- What needs to be done -
From the first line of the data below, copy each line up to the one containing "We define two", and include that line too.

- Data for review -
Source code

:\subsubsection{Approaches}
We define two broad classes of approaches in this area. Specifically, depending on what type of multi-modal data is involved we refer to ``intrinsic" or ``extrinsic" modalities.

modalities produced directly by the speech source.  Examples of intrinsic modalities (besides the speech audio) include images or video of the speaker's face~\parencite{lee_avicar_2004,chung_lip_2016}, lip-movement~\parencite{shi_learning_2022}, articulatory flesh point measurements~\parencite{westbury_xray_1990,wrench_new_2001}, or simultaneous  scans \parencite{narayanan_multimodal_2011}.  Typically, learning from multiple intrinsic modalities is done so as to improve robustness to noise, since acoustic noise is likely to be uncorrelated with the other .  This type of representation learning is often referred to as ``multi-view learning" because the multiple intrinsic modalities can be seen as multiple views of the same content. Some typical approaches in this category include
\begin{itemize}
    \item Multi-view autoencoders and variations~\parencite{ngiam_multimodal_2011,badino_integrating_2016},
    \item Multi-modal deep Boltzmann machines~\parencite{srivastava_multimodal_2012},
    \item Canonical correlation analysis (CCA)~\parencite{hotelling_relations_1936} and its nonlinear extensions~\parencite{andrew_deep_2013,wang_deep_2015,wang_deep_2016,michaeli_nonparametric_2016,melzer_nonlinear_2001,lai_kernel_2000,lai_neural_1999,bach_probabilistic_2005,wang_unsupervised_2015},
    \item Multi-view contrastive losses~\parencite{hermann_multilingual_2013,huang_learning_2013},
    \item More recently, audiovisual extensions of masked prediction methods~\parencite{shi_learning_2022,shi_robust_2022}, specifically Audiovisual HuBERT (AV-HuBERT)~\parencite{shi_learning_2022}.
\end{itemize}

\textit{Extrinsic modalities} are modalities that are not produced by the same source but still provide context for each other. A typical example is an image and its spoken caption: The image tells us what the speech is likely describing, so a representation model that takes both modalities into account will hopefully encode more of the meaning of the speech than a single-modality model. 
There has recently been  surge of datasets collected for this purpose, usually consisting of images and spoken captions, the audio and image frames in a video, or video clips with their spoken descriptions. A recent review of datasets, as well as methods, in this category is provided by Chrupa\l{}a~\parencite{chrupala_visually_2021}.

- Written answer -
Source code

:\subsubsection{Approaches}
We define two broad classes of approaches in this area. Specifically, depending on what type of multi-modal data is involved we refer to ``intrinsic" or ``extrinsic" modalities.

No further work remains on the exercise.